Ivanka Trump's Secret Service Protection Is A Bit Of A Mystery

NEW YORK, NY - SEPTEMBER 14: Ivanka Trump Visits 'FOX & Friends' at FOX Studios on September 14, 2016 in New York City. (Photo by Ilya S. Savenok/Getty Images)
Source: Ilya S. Savenok/Getty Images Entertainment/Getty Images

On Monday, officials confirmed that Ivanka Trump has received Secret Service protection, but it's unclear exactly why the controversial candidate's daughter has received the detail. According to TIME, the official who confirmed Ivanka's protection did not give a reason for the Department of Homeland Security's decision, and the Trump campaign had not made a statement as of Monday night. But regardless of the reason, Ivanka's protection could mark the first time that a detail for a presidential candidate's daughter has been instituted.

Back in November, Trump himself became one of the first presidential candidates to receive a Secret Service detail. Along with Republican challenger Ben Carson, Trump received his Secret Service protection months before the first Republican primaries and caucuses. Ivanka's protection comes just about a month and a half before the general election, which takes place this November.

As it turns out, it's not unusual for the Secret Service to refrain from giving a reason for an individual's detail. The Secret Service does not make its own decisions about whom to protect and when to initiate a detail. Rather, the agency takes its direction from the Department of Homeland Security and, namely, Secretary of Homeland Security Jeh Johnson. In deciding whether or not to protect a presidential candidate, the department typically considers the prominence of the candidate, the amount of money raised by the candidate's campaign, and the threat level of the candidate's environment, according to the Secret Service website.

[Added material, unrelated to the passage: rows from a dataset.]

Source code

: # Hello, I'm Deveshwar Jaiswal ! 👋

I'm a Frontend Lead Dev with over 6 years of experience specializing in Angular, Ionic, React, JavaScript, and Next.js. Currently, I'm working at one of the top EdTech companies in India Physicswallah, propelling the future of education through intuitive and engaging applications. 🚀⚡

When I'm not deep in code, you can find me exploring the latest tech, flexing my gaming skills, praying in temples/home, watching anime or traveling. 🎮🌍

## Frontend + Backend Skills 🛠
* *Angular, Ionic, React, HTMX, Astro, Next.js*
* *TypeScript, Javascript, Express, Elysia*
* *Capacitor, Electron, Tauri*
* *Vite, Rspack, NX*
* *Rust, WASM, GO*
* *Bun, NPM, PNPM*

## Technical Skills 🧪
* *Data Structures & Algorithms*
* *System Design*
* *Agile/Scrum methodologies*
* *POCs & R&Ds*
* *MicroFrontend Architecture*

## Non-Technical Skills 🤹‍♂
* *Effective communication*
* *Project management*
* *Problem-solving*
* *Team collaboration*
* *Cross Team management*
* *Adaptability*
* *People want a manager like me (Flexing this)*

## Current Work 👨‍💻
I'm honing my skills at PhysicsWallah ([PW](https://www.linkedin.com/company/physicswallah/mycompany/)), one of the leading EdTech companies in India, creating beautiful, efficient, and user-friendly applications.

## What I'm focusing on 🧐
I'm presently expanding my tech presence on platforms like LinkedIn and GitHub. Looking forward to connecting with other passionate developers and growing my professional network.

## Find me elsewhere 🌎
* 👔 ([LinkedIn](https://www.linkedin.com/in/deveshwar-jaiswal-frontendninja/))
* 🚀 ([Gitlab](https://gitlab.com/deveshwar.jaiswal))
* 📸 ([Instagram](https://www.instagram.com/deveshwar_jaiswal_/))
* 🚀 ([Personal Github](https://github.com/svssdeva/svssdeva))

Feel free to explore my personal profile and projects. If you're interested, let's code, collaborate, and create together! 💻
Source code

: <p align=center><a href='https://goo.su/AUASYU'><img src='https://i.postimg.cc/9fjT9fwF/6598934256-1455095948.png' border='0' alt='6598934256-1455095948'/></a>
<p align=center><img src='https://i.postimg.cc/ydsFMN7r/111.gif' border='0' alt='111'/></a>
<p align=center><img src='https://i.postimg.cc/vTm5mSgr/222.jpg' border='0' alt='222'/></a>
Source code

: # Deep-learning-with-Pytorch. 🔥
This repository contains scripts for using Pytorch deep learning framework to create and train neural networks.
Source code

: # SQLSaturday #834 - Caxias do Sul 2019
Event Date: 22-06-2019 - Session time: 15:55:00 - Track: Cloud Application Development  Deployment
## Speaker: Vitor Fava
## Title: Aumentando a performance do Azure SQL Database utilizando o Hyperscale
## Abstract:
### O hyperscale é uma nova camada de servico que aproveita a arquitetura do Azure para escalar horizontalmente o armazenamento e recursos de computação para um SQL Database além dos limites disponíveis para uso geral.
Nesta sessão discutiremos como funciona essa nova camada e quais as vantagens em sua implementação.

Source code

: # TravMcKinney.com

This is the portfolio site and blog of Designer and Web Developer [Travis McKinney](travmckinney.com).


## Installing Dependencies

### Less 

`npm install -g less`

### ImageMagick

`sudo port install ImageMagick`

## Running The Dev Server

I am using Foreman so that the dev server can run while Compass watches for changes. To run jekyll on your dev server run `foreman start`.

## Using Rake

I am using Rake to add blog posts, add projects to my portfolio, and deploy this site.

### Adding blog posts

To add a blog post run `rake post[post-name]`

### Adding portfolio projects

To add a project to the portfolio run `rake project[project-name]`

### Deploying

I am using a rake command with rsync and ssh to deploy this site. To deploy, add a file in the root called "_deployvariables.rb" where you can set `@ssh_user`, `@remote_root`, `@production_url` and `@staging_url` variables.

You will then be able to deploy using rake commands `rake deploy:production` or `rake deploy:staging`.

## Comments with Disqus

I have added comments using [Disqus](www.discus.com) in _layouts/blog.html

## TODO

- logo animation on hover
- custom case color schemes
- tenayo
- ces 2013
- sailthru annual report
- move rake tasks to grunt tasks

Although it's not clear why Ivanka has received the detail, her protection means that someone within the Trump family or campaign must have requested such protection for the potential first daughter. The Secret Service can only initiate a detail under the direction of the secretary, and it's the secretary's job (among many other things) to approve candidates' requests for details. It probably shouldn't be surprising that there was a request made, though. Throughout the campaign, Ivanka has become one of Trump's closest advisers, helping him to have a voice on progressive issues like paid family leave.

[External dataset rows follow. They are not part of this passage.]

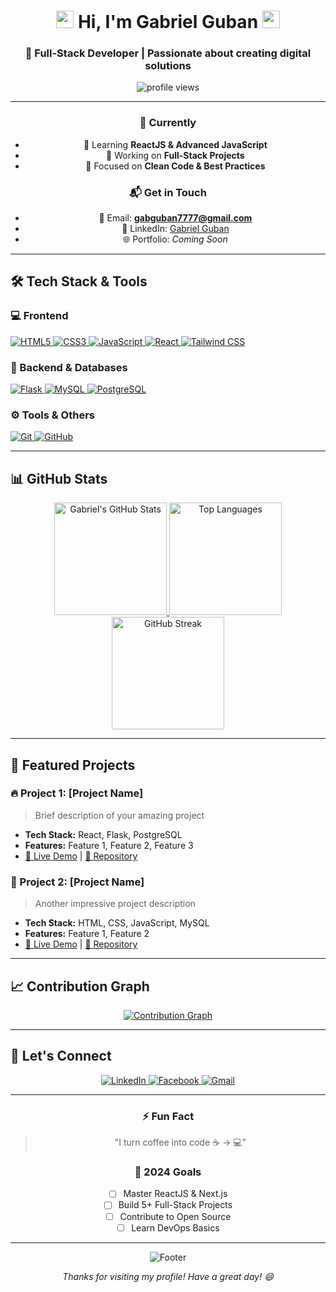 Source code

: <h1 align="center">
  <img src="https://media.giphy.com/media/hvRJCLFzcasrR4ia7z/giphy.gif" width="28">
  Hi, I'm Gabriel Guban
  <img src="https://media.giphy.com/media/hvRJCLFzcasrR4ia7z/giphy.gif" width="28">
</h1>
<h3 align="center">🚀 Full-Stack Developer | Passionate about creating digital solutions</h3>

<p align="center">
  <img src="https://komarev.com/ghpvc/?username=gabguban&label=Profile%20Views&color=blue&style=for-the-badge" alt="profile views" />
</p>

---

<div align="center">

### 💫 Currently
- 🌱 Learning **ReactJS & Advanced JavaScript**
- 🔭 Working on **Full-Stack Projects**
- 🎯 Focused on **Clean Code & Best Practices**

### 📬 Get in Touch
- 📧 Email: **gabguban7777@gmail.com**
- 💼 LinkedIn: [Gabriel Guban](https://www.linkedin.com/in/gab-guban-474237334/)
- 🌐 Portfolio: *Coming Soon*

</div>

---

## 🛠️ Tech Stack & Tools

### 💻 Frontend
<p align="left">
  <a href="https://www.w3.org/html/" target="_blank">
    <img src="https://img.shields.io/badge/HTML5-E34F26?style=for-the-badge&logo=html5&logoColor=white" alt="HTML5" />
  </a>
  <a href="https://www.w3schools.com/css/" target="_blank">
    <img src="https://img.shields.io/badge/CSS3-1572B6?style=for-the-badge&logo=css3&logoColor=white" alt="CSS3" />
  </a>
  <a href="https://developer.mozilla.org/en-US/docs/Web/JavaScript" target="_blank">
    <img src="https://img.shields.io/badge/JavaScript-F7DF1E?style=for-the-badge&logo=javascript&logoColor=black" alt="JavaScript" />
  </a>
  <a href="https://reactjs.org/" target="_blank">
    <img src="https://img.shields.io/badge/React-20232A?style=for-the-badge&logo=react&logoColor=61DAFB" alt="React" />
  </a>
  <a href="https://tailwindcss.com/" target="_blank">
    <img src="https://img.shields.io/badge/Tailwind_CSS-38B2AC?style=for-the-badge&logo=tailwind-css&logoColor=white" alt="Tailwind CSS" />
  </a>
</p>

### 🔧 Backend & Databases
<p align="left">
  <a href="https://flask.palletsprojects.com/" target="_blank">
    <img src="https://img.shields.io/badge/Flask-000000?style=for-the-badge&logo=flask&logoColor=white" alt="Flask" />
  </a>
  <a href="https://www.mysql.com/" target="_blank">
    <img src="https://img.shields.io/badge/MySQL-005C84?style=for-the-badge&logo=mysql&logoColor=white" alt="MySQL" />
  </a>
  <a href="https://www.postgresql.org" target="_blank">
    <img src="https://img.shields.io/badge/PostgreSQL-316192?style=for-the-badge&logo=postgresql&logoColor=white" alt="PostgreSQL" />
  </a>
</p>

### ⚙️ Tools & Others
<p align="left">
  <a href="https://git-scm.com/" target="_blank">
    <img src="https://img.shields.io/badge/Git-F05032?style=for-the-badge&logo=git&logoColor=white" alt="Git" />
  </a>
  <a href="https://github.com/" target="_blank">
    <img src="https://img.shields.io/badge/GitHub-100000?style=for-the-badge&logo=github&logoColor=white" alt="GitHub" />
  </a>
</p>

---

## 📊 GitHub Stats

<div align="center">
  
  <!-- GitHub Stats Cards -->
  <a href="https://github.com/gabyel-dev">
    <img height="180em" src="https://github-readme-stats.vercel.app/api?username=gabyel-dev&show_icons=true&theme=radical&include_all_commits=true&count_private=true&hide_border=true" alt="Gabriel's GitHub Stats" />
    <img height="180em" src="https://github-readme-stats.vercel.app/api/top-langs/?username=gabyel-dev&layout=compact&theme=radical&hide_border=true&langs_count=8" alt="Top Languages" />
  </a>

  <!-- GitHub Streak Stats -->
  <a href="https://github.com/gabyel-dev">
    <img height="180em" src="https://github-readme-streak-stats.herokuapp.com/?user=gabyel-dev&theme=radical&hide_border=true" alt="GitHub Streak" />
  </a>

</div>

---

## 🌟 Featured Projects

### 🔥 Project 1: [Project Name]
> Brief description of your amazing project
- **Tech Stack:** React, Flask, PostgreSQL
- **Features:** Feature 1, Feature 2, Feature 3
- [🔗 Live Demo](#) | [📁 Repository](#)

### 🚀 Project 2: [Project Name]
> Another impressive project description
- **Tech Stack:** HTML, CSS, JavaScript, MySQL
- **Features:** Feature 1, Feature 2
- [🔗 Live Demo](#) | [📁 Repository](#)

---

## 📈 Contribution Graph
<p align="center">
  <a href="https://github.com/gabyel-dev">
    <img src="https://activity-graph.herokuapp.com/graph?username=gabyel-dev&theme=react-dark&hide_border=true&area=true" alt="Contribution Graph" />
  </a>
</p>

---

## 🤝 Let's Connect

<p align="center">
  <a href="https://www.linkedin.com/in/gab-guban-474237334/" target="_blank">
    <img src="https://img.shields.io/badge/LinkedIn-0077B5?style=for-the-badge&logo=linkedin&logoColor=white" alt="LinkedIn" />
  </a>
  <a href="https://fb.com/gab.guban" target="_blank">
    <img src="https://img.shields.io/badge/Facebook-1877F2?style=for-the-badge&logo=facebook&logoColor=white" alt="Facebook" />
  </a>
  <a href="mailto:gabguban7777@gmail.com">
    <img src="https://img.shields.io/badge/Gmail-D14836?style=for-the-badge&logo=gmail&logoColor=white" alt="Gmail" />
  </a>
</p>

---

<div align="center">

### ⚡ Fun Fact
> "I turn coffee into code ☕ → 💻"

### 🎯 2024 Goals
- [ ] Master ReactJS & Next.js
- [ ] Build 5+ Full-Stack Projects
- [ ] Contribute to Open Source
- [ ] Learn DevOps Basics

---

<p align="center">
  <img src="https://capsule-render.vercel.app/api?type=waving&color=gradient&height=100&section=footer" alt="Footer" />
</p>

<p align="center">
  <i>Thanks for visiting my profile! Have a great day! 😄</i>
</p>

Ivanka's Secret Service detail seems to be somewhat of an anomaly, though. It's common for the Secret Service to protect presidential candidates and their spouses — according to the agency, that tradition has been around since just after the assassination of Robert Kennedy in 1968. However, the law that gives the Secret Service the power to guard presidential candidates only specifies that candidates' spouses may be protected. It does not mention children — particularly adult children, like Ivanka.

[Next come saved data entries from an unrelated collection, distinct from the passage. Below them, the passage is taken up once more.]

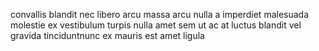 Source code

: convallis blandit nec libero arcu massa arcu nulla a imperdiet malesuada
molestie ex vestibulum turpis nulla amet sem ut ac at luctus blandit vel
gravida tinciduntnunc ex mauris est amet ligula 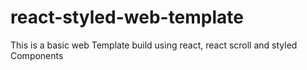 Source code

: # react-styled-web-template
This is a basic web Template build using react, react scroll and styled Components
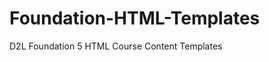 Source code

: Foundation-HTML-Templates
=========================

D2L Foundation 5 HTML Course Content Templates
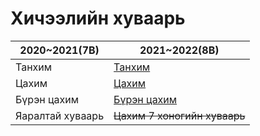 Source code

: # Хичээлийн хуваарь

2020~2021(7B) | 2021~2022(8B)
------------ | -------------
Танхим | [Танхим](./huvaari/8/tanhim)
Цахим | [Цахим](./huvaari/8/online)
Бүрэн цахим | [Бүрэн цахим](./huvaari/8/all-online)
Яаралтай хуваарь | ~~Цахим 7 хоногийн хуваарь~~
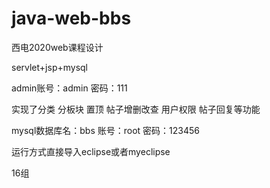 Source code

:# java-web-bbs
西电2020web课程设计

servlet+jsp+mysql

admin账号：admin 密码：111

实现了分类 分板块 置顶 帖子增删改查 用户权限 帖子回复等功能

mysql数据库名：bbs 账号：root 密码：123456



运行方式直接导入eclipse或者myeclipse

16组
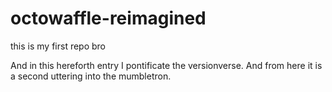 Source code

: # octowaffle-reimagined
this is my first repo bro

And in this hereforth entry I pontificate the versionverse.
And from here it is a second uttering into the mumbletron.
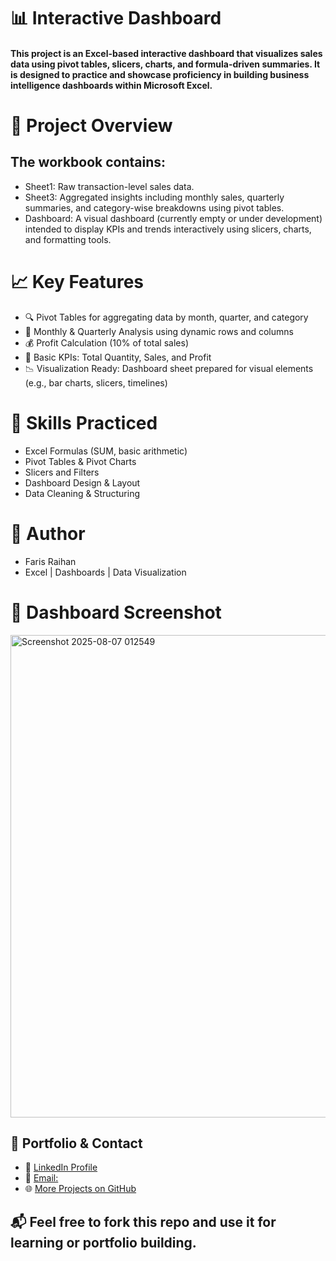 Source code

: # 📊 Interactive Dashboard
#### This project is an Excel-based interactive dashboard that visualizes sales data using pivot tables, slicers, charts, and formula-driven summaries. It is designed to practice and showcase proficiency in building business intelligence dashboards within Microsoft Excel.

# 📁 Project Overview
## The workbook contains:
- Sheet1: Raw transaction-level sales data.
- Sheet3: Aggregated insights including monthly sales, quarterly summaries, and category-wise breakdowns using pivot tables.
- Dashboard: A visual dashboard (currently empty or under development) intended to display KPIs and trends interactively using slicers, charts, and formatting tools.

# 📈 Key Features
- 🔍 Pivot Tables for aggregating data by month, quarter, and category
- 📅 Monthly & Quarterly Analysis using dynamic rows and columns
- 💰 Profit Calculation (10% of total sales)
- 🧠 Basic KPIs: Total Quantity, Sales, and Profit
- 📉 Visualization Ready: Dashboard sheet prepared for visual elements (e.g., bar charts, slicers, timelines)

# 📌 Skills Practiced
- Excel Formulas (SUM, basic arithmetic)
- Pivot Tables & Pivot Charts
- Slicers and Filters
- Dashboard Design & Layout
- Data Cleaning & Structuring

# 📌 Author
- Faris Raihan
- Excel | Dashboards | Data Visualization
  
# 📸 Dashboard Screenshot
<img width="1470" height="772" alt="Screenshot 2025-08-07 012549" src="https://github.com/user-attachments/assets/5424e2e6-a9e5-40b5-914f-9882c127e91f" />


## 🔗 Portfolio & Contact
- 💼 [LinkedIn Profile](https://www.linkedin.com/in/faris-raihan-70b916329/)
- 📧 [Email:](farisraihan777@gmail.com)
- 🌐 [More Projects on GitHub](https://github.com/Farisraihan777)


## 📬 Feel free to fork this repo and use it for learning or portfolio building.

Regardless of the reason for Ivanka's detail, does it mean that voters will see more of her on the campaign trail? There may be no connection, but she has taken a much more public role in her father's campaign as of late. She gave a rousing introduction of her father at the Republican National Convention in July, followed up by a policy announcement on behalf of her father's campaign last week. Perhaps her currently unknown code name will reflect the liberalizing nature of her impact on Trump's campaign.